[Saved entries]
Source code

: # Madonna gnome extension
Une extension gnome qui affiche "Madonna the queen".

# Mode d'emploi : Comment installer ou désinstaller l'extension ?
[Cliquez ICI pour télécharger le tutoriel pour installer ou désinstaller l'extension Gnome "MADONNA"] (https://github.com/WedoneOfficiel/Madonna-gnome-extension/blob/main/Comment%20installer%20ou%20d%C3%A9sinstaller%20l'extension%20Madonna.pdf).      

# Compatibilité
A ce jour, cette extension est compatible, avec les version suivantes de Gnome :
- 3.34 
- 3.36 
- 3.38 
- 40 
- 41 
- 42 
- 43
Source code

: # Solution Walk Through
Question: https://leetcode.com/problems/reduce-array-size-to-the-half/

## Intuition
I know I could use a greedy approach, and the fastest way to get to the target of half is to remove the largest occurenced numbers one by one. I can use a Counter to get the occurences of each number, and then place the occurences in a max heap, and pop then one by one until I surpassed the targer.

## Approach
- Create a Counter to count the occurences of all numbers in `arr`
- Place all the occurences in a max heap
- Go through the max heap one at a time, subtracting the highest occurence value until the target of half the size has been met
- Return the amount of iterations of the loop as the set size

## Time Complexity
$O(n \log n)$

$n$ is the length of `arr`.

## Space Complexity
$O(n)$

ACTIVITY:
Begin with the line containing "## Intuition" and repeat each line exactly until the records above end.

RESPONSE AREA:
## Intuition
I know I could use a greedy approach, and the fastest way to get to the target of half is to remove the largest occurenced numbers one by one. I can use a Counter to get the occurences of each number, and then place the occurences in a max heap, and pop then one by one until I surpassed the targer.

## Approach
- Create a Counter to count the occurences of all numbers in `arr`
- Place all the occurences in a max heap
- Go through the max heap one at a time, subtracting the highest occurence value until the target of half the size has been met
- Return the amount of iterations of the loop as the set size

## Time Complexity
$O(n \log n)$

$n$ is the length of `arr`.

## Space Complexity
$O(n)$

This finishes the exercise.